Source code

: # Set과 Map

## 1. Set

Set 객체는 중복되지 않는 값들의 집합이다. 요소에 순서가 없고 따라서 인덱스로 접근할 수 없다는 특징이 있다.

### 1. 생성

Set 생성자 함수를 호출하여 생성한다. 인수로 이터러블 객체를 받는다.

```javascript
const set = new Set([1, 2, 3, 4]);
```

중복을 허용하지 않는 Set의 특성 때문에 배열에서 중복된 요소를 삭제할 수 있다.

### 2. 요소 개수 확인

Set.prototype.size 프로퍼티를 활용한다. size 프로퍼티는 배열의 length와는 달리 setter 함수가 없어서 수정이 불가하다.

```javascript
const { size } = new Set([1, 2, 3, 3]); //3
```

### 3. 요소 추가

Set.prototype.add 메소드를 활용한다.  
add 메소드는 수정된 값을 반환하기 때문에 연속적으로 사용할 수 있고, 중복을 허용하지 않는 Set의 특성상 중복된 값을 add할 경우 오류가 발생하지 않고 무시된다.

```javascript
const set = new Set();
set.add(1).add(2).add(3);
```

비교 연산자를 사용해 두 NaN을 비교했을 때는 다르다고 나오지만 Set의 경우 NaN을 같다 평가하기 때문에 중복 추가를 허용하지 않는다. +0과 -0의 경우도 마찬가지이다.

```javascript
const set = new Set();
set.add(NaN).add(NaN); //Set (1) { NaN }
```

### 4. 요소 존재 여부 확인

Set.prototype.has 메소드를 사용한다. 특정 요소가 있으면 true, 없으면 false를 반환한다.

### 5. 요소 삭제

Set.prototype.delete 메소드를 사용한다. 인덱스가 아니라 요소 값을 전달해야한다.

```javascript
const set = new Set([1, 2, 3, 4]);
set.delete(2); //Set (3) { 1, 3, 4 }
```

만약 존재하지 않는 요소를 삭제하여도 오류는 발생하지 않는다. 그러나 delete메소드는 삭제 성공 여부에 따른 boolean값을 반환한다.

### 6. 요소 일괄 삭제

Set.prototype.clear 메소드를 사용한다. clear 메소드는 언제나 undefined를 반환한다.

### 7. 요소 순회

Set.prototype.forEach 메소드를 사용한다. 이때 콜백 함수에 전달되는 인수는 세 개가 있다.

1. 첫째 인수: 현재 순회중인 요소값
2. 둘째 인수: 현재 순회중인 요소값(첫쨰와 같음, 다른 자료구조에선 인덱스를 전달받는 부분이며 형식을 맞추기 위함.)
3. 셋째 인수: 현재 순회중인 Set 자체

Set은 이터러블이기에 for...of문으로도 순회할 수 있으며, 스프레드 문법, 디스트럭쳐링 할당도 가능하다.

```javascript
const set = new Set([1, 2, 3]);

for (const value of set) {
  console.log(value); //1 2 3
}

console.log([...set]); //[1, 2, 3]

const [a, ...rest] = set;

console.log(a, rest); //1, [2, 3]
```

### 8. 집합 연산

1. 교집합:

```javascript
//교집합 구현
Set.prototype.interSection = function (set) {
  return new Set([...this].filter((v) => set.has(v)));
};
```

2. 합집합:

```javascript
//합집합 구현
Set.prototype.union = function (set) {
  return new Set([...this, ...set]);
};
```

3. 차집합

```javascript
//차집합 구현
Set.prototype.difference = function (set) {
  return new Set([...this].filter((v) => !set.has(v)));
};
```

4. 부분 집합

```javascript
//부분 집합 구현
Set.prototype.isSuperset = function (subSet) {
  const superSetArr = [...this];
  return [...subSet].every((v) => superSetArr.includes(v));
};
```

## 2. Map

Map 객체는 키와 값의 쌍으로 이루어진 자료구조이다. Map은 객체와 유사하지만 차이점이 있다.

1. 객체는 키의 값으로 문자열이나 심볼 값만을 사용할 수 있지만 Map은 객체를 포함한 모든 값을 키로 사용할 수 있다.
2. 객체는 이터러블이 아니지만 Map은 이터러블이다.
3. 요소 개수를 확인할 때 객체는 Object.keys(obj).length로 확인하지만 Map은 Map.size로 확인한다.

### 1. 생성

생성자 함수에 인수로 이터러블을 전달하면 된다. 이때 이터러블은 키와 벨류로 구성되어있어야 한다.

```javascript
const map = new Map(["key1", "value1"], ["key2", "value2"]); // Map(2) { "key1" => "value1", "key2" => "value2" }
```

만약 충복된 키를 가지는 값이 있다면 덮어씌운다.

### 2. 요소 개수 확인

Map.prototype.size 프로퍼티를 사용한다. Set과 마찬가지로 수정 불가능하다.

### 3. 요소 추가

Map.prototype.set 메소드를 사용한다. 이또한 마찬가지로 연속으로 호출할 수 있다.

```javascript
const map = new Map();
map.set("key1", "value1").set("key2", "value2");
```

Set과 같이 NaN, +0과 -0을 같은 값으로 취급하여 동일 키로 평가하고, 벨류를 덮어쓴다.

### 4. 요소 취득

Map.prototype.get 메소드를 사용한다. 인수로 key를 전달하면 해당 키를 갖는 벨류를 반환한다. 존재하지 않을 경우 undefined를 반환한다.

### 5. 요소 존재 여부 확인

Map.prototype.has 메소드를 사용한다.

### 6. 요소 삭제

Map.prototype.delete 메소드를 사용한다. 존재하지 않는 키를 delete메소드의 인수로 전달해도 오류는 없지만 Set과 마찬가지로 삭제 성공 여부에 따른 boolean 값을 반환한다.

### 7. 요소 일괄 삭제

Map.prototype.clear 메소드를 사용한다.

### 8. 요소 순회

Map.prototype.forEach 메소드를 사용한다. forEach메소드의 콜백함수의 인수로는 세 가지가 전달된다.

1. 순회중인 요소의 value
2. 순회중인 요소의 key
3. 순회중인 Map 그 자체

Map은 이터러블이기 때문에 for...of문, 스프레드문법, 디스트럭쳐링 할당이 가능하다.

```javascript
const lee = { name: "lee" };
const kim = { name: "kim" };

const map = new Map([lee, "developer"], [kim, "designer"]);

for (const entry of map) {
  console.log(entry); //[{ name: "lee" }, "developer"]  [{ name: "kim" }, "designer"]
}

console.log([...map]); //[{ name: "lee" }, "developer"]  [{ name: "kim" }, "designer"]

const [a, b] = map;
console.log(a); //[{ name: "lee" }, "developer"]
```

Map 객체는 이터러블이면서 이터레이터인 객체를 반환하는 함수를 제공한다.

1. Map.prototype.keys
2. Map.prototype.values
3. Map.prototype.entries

* **What this task involves**
Could you print, word for word, the line containing "3. 요소 개수를 확인할" and every line after it through the end of the records, and nothing else?

* **Answer space**
3. 요소 개수를 확인할 때 객체는 Object.keys(obj).length로 확인하지만 Map은 Map.size로 확인한다.

### 1. 생성

생성자 함수에 인수로 이터러블을 전달하면 된다. 이때 이터러블은 키와 벨류로 구성되어있어야 한다.

```javascript
const map = new Map(["key1", "value1"], ["key2", "value2"]); // Map(2) { "key1" => "value1", "key2" => "value2" }
```

만약 충복된 키를 가지는 값이 있다면 덮어씌운다.

### 2. 요소 개수 확인

Map.prototype.size 프로퍼티를 사용한다. Set과 마찬가지로 수정 불가능하다.

### 3. 요소 추가

Map.prototype.set 메소드를 사용한다. 이또한 마찬가지로 연속으로 호출할 수 있다.

```javascript
const map = new Map();
map.set("key1", "value1").set("key2", "value2");
```

Set과 같이 NaN, +0과 -0을 같은 값으로 취급하여 동일 키로 평가하고, 벨류를 덮어쓴다.

### 4. 요소 취득

Map.prototype.get 메소드를 사용한다. 인수로 key를 전달하면 해당 키를 갖는 벨류를 반환한다. 존재하지 않을 경우 undefined를 반환한다.

### 5. 요소 존재 여부 확인

Map.prototype.has 메소드를 사용한다.

### 6. 요소 삭제

Map.prototype.delete 메소드를 사용한다. 존재하지 않는 키를 delete메소드의 인수로 전달해도 오류는 없지만 Set과 마찬가지로 삭제 성공 여부에 따른 boolean 값을 반환한다.

### 7. 요소 일괄 삭제

Map.prototype.clear 메소드를 사용한다.

### 8. 요소 순회

Map.prototype.forEach 메소드를 사용한다. forEach메소드의 콜백함수의 인수로는 세 가지가 전달된다.

1. 순회중인 요소의 value
2. 순회중인 요소의 key
3. 순회중인 Map 그 자체

Map은 이터러블이기 때문에 for...of문, 스프레드문법, 디스트럭쳐링 할당이 가능하다.

```javascript
const lee = { name: "lee" };
const kim = { name: "kim" };

const map = new Map([lee, "developer"], [kim, "designer"]);

for (const entry of map) {
  console.log(entry); //[{ name: "lee" }, "developer"]  [{ name: "kim" }, "designer"]
}

console.log([...map]); //[{ name: "lee" }, "developer"]  [{ name: "kim" }, "designer"]

const [a, b] = map;
console.log(a); //[{ name: "lee" }, "developer"]
```

Map 객체는 이터러블이면서 이터레이터인 객체를 반환하는 함수를 제공한다.

1. Map.prototype.keys
2. Map.prototype.values
3. Map.prototype.entries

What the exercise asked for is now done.